Stored items:

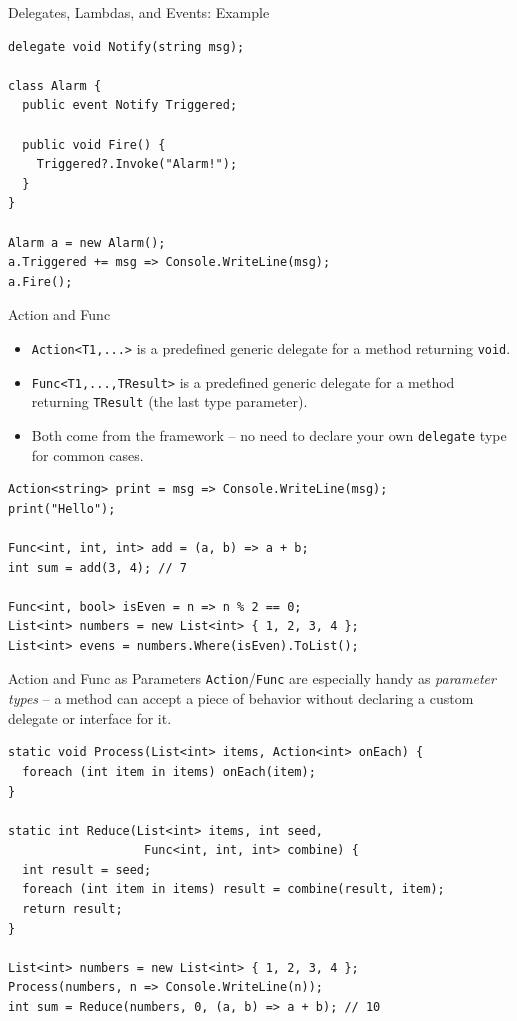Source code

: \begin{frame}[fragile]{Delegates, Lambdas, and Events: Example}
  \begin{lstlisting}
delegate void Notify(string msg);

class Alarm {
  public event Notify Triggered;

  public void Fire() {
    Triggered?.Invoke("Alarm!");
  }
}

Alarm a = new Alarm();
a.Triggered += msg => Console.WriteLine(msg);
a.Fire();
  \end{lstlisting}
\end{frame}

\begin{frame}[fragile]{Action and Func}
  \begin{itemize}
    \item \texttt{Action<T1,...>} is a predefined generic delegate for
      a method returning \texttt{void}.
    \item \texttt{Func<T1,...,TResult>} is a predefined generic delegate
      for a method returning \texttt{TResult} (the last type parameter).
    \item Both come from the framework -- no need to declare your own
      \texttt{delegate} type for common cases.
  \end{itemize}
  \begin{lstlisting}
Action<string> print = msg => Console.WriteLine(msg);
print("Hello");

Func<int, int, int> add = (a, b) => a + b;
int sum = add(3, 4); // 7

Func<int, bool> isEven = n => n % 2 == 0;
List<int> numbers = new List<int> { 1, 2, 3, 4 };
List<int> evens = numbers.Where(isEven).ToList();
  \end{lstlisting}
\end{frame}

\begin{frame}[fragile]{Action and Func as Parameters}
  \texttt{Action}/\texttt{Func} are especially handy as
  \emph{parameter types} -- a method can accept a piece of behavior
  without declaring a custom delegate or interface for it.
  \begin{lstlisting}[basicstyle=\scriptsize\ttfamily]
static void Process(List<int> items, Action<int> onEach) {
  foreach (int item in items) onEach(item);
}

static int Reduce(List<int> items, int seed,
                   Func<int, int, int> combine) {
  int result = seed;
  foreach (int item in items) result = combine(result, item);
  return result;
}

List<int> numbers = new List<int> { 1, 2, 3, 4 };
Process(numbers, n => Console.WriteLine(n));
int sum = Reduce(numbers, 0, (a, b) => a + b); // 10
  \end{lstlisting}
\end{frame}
* * *
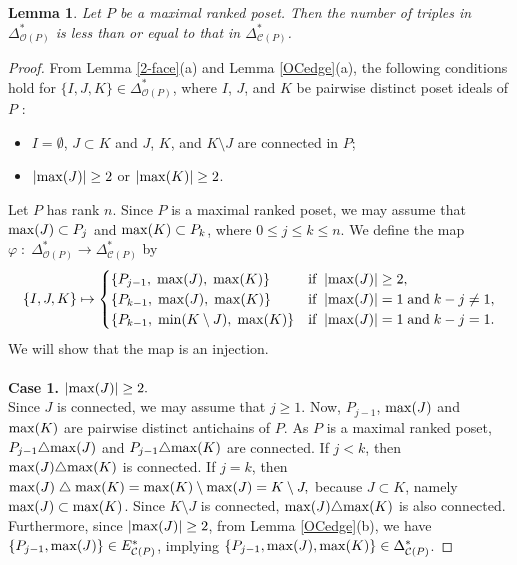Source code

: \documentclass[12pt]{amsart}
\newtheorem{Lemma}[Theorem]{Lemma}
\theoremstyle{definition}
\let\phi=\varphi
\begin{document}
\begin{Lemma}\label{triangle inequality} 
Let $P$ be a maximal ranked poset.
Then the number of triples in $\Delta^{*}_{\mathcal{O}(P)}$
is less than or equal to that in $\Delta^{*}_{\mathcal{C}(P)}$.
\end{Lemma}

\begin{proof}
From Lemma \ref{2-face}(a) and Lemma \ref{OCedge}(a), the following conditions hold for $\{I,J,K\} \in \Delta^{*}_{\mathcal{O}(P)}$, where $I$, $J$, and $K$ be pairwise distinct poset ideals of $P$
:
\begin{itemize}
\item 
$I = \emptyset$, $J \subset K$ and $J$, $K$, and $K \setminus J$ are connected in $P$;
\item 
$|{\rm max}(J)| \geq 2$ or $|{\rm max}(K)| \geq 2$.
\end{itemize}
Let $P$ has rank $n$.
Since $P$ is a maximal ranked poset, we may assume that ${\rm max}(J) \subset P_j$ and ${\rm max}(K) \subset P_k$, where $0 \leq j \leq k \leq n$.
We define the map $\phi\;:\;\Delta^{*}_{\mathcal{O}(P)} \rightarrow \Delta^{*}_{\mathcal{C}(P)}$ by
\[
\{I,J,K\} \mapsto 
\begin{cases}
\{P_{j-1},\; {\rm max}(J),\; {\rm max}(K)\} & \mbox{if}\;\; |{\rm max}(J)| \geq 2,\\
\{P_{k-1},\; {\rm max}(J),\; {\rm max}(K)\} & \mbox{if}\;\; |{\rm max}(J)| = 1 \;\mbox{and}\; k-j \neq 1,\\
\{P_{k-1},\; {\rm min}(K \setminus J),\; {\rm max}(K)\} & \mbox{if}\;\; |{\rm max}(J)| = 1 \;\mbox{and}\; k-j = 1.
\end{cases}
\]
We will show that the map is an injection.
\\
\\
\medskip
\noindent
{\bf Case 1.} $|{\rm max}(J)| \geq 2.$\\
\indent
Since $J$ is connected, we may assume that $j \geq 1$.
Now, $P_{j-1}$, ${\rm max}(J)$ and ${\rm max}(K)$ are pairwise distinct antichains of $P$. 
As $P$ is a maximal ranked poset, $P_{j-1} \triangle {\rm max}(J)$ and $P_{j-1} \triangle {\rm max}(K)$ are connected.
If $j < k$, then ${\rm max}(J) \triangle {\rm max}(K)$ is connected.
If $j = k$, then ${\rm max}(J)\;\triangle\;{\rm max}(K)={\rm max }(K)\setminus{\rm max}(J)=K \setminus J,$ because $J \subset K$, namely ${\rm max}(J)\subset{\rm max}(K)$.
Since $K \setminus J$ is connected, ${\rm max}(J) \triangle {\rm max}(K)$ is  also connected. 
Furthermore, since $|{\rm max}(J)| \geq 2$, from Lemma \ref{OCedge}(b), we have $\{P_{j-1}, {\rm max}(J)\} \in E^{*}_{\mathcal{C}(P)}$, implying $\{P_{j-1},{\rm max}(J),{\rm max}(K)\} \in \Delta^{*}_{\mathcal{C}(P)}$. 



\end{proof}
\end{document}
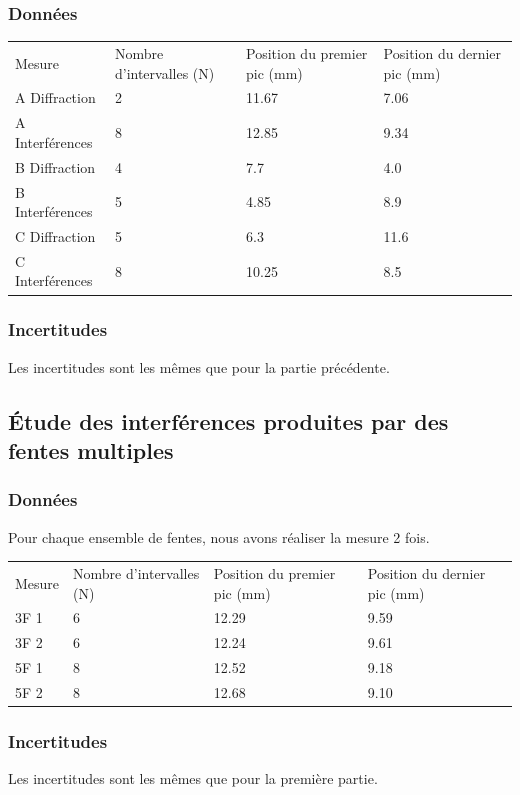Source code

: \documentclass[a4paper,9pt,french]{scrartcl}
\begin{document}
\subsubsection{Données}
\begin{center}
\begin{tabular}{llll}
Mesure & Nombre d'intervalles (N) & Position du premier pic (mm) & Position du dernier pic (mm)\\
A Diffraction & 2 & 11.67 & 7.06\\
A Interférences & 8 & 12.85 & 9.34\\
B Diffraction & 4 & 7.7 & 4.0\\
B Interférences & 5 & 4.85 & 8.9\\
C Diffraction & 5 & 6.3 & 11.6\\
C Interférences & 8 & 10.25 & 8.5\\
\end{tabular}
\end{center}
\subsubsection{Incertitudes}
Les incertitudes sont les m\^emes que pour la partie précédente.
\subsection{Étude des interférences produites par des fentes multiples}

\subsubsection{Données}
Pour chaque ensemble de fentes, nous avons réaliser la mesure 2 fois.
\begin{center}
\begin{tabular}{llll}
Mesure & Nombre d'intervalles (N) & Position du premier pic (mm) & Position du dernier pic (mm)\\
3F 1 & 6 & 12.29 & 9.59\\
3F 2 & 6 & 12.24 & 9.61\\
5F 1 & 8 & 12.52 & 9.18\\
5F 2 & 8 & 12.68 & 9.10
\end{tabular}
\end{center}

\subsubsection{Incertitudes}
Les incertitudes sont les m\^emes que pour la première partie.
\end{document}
* * *
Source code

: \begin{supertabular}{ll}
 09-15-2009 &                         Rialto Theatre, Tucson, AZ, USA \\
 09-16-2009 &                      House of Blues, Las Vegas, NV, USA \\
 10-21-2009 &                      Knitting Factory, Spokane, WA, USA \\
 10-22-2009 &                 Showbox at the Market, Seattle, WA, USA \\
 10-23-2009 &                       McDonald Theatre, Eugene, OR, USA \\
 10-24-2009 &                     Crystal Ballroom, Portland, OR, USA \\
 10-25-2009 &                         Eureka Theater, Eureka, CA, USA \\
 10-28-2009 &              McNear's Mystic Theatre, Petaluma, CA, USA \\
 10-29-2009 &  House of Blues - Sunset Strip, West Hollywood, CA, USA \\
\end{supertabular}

• Exercise directions:
Every line in the records above that holds "Delta" counts once; state the total and nothing else.

• Solution for this task:
5